Anyone who loves to wear rings regrets having only ten fingers, unless, of course, she wears them on her toes, in her nose, or in her ears! Rings can mean eternity, fidelity, royalty, even security if the gem stone is big enough. Rings were the token gifts among royalty that pledged eternal love, even if it turned out badly. Henry VIII is said to have worn Anne Boleyn’s ring on his Pinky till his dying day. In turn, when Elizabeth I died, a locket ring was on her finger. One side had her image, the other side of the locket bore her mother’s image, the same doomed Queen Anne Boleyn.
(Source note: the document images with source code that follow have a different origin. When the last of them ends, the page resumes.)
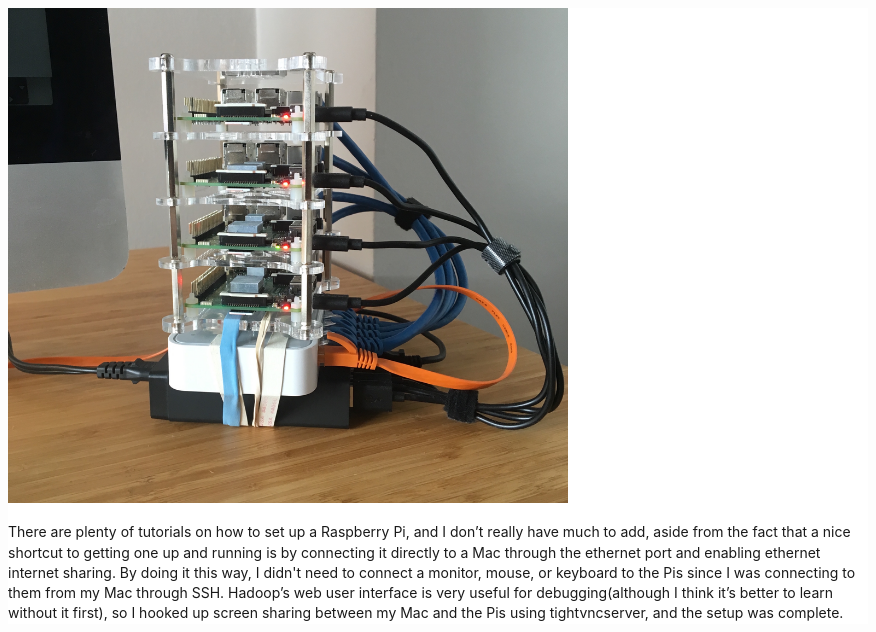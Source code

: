 <img src ="/assets/images/post_images/picluster.jpeg" style="width:560px"/>

There are plenty of tutorials on how to set up a Raspberry Pi, and I don’t really have much to add, aside from the fact that a nice shortcut to getting one up and running is by connecting it directly to a Mac through the ethernet port and enabling ethernet internet sharing. By doing it this way, I didn't need to connect a monitor, mouse, or keyboard to the Pis since I was connecting to them from my Mac through SSH. Hadoop’s web user interface is very useful for debugging(although I think it’s better to learn without it first), so I hooked up screen sharing between my Mac and the Pis using tightvncserver, and the setup was complete.
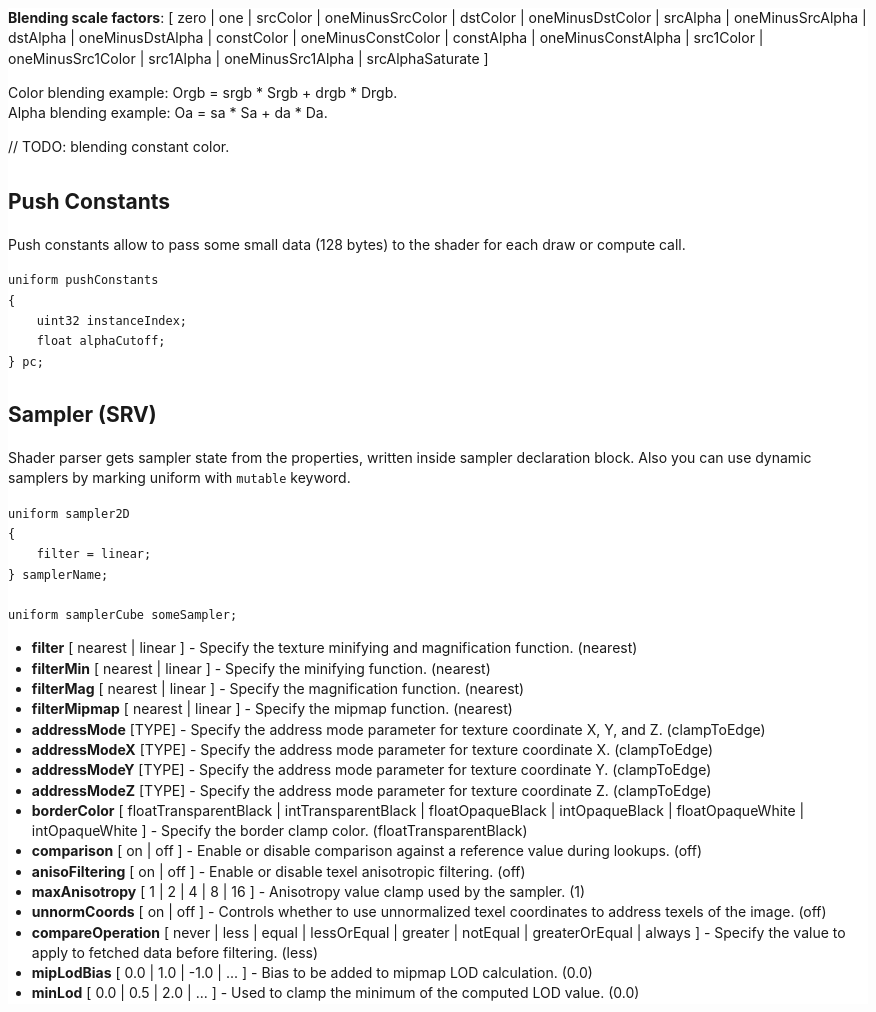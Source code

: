 **Blending scale factors**: [ zero | one | srcColor | oneMinusSrcColor | dstColor | oneMinusDstColor | srcAlpha | 
    oneMinusSrcAlpha | dstAlpha | oneMinusDstAlpha | constColor | oneMinusConstColor | constAlpha | 
    oneMinusConstAlpha | src1Color | oneMinusSrc1Color | src1Alpha | oneMinusSrc1Alpha | srcAlphaSaturate ]

Color blending example: Orgb = srgb * Srgb + drgb * Drgb.</br>
Alpha blending example: Oa = sa * Sa + da * Da.

// TODO: blending constant color.

## Push Constants

Push constants allow to pass some small data (128 bytes) to the shader for each draw or compute call.

```
uniform pushConstants
{
    uint32 instanceIndex;
    float alphaCutoff;
} pc;
```

## Sampler (SRV)

Shader parser gets sampler state from the properties, written inside sampler declaration block.
Also you can use dynamic samplers by marking uniform with `mutable` keyword.

```
uniform sampler2D
{
    filter = linear;
} samplerName;

uniform samplerCube someSampler;
```

* **filter** [ nearest | linear ] - Specify the texture minifying and magnification function. (nearest)
* **filterMin** [ nearest | linear ] - Specify the minifying function. (nearest)
* **filterMag** [ nearest | linear ] - Specify the magnification function. (nearest)
* **filterMipmap** [ nearest | linear ] - Specify the mipmap function. (nearest)
* **addressMode** [TYPE] - Specify the address mode parameter for texture coordinate X, Y, and Z. (clampToEdge)
* **addressModeX** [TYPE] - Specify the address mode parameter for texture coordinate X. (clampToEdge)
* **addressModeY** [TYPE] - Specify the address mode parameter for texture coordinate Y. (clampToEdge)
* **addressModeZ** [TYPE] - Specify the address mode parameter for texture coordinate Z. (clampToEdge)
* **borderColor** [ floatTransparentBlack | intTransparentBlack | floatOpaqueBlack | 
	intOpaqueBlack | floatOpaqueWhite | intOpaqueWhite ] - Specify the border clamp color. (floatTransparentBlack)
* **comparison** [ on | off ] - Enable or disable comparison against a reference value during lookups. (off)
* **anisoFiltering** [ on | off ] - Enable or disable texel anisotropic filtering. (off)
* **maxAnisotropy** [ 1 | 2 | 4 | 8 | 16 ] - Anisotropy value clamp used by the sampler. (1)
* **unnormCoords** [ on | off ] - Controls whether to use unnormalized texel coordinates to address texels of the image. (off)
* **compareOperation** [ never | less | equal | lessOrEqual | greater | notEqual | greaterOrEqual | always ] -
	Specify the value to apply to fetched data before filtering. (less)
* **mipLodBias** [ 0.0 | 1.0 | -1.0 | ... ] - Bias to be added to mipmap LOD calculation. (0.0)
* **minLod** [ 0.0 | 0.5 | 2.0 | ... ] - Used to clamp the minimum of the computed LOD value. (0.0)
Mourning rings, mood rings, poison rings, and cameo rings have all had their day and their collectors. Superbowl rings are among the most coveted trophies in the sports world. Kissing one’s ring is a sign of respect to the “kissee.” A cereal premium Green Hornet ring brought thousands of dollars at auction a few years ago, which just goes to prove that one man’s plastic is another’s platinum. Elizabeth Taylor’s $2million plus diamond ring, a gift from Richard Burton, was even featured on an episode of “Here’s Lucy!” Richard and Elizabeth were there, too. In The Lord of the Rings and other J.R.R. Tolkien classics, rings are at the heart of heroes’ quests. At the other end of the spectrum, dime store rings and cigar bands have served as finery for many a young girl or boy playing dress up. For those who love rings, here are the top five faves:
1. Antique diamonds: Diamonds are always a girl’s best friend, especially set in rings. You can never have too many, and diamonds come in all price ranges. Akaham has a to-die-for diamond and ruby ring in 14k gold. It is Victorian, and stackable. Antique diamonds in art nouveau gold and platinum settings are timeless and elegant. Alice Antique Jewelry boasts a wonderful art nouveau diamond ring set in 18k yellow gold, circa 1900. Sweet Gesture Jewels has an antique gold, diamond and emerald ring, while rose cut diamond rings and rings set with gorgeous rubies are offered by a variety of dealers.
2. Silver and turquoise: Something about this magical combination of stone and silver conjures the spirits of the old Southwest and makes you long for a visit to Ghost Ranch. You almost expect to see Georgia O’Keeffe seated at her easel, surrounded by her beloved stones and bleached bones. Ruby Lane has many excellent examples. These rings match any outfit but look terrific with denim, eyelet, black velvet or suede. Vintage 1930s Navajo rings often have large, oval stones in carved silver settings. Marzilli Vintage has several. Arnold Jewelers has a precious ring of silver embedded with a tiny, turquoise heart. Other rings are shaped like butterflies or flowers. Turquoise is sometimes combined with other stones or gems like onyx or mother of pearl to create designs. Garnets and amethysts join turquoise to create a stunning ring shown by Rose Hill.
3. Cereal premium rings, plastic, and toy: These rings were harder to come by and more precious than the gold, diamond, and silver rings we’ve talked about so far. Many kids of the late 20th century sifted through boxes and boxes of cereal they didn’t even like, even eating bowls and bowls of it, just to get to the ring! Parting Moments has an amazing 1948 branding iron initial ring that was a Quaker Oats premium. Kollectomania has an unusual King Kong Ring, still in its original packaging. It once cost a dime! Aislinne Antiques has among its treasures a plastic Davy Crockett ring. Lake Girl Vintage has a 1969 plastic Seattle Pilots ring. Little Orphan Annie rings are popular with collectors, especially a 1949 tin example that was a premium in Post Toasties by Apple Tree Junction Antiques. A 1950s example of green plastic features Dennis O’Keefe, and is a Kellogg’s premium. It is shown by Mur-Sadie’s. Little Shiny Objects and other dealers feature wonderful carved Bakelite rings in a variety of colors and designs, including the quintessential rose. Turtle Creek Antiques, Inc., has a terrific celluloid and plastic ring that displays an old photograph.
5. Locket rings or poison rings: These rings that open up to reveal a hidden compartment for beloved photos, or something more sinister, are straight out of Agatha Christe, or even Edgar Allan Poe. Favorite examples are an intricate example of Mexican Silver [BanGLEs and BeaDs Antiques and Vintage Jewelry] and a rare silver skull ring with a moving jaw [Three Daughters Antiques]. The appropriately named shop Black Widow Vintiques has wonderful silver, daisy shaped poison ring set with amethyst. Arnold Jewelers and others have innocent looking little turtle rings that are in reality, poison rings. One silver poison ring has the face of a grimacing satyr, while others are set in rubies and other stones. Other locket rings are heart shaped or had cameos on their lids. Robbin’s Roost has a a rare double locket Georgian ring. The lockets contain hair.
With so many wonderful examples to choose from among this iconic type of jewelry, do you know where you will find your favorite ring, My Precious!!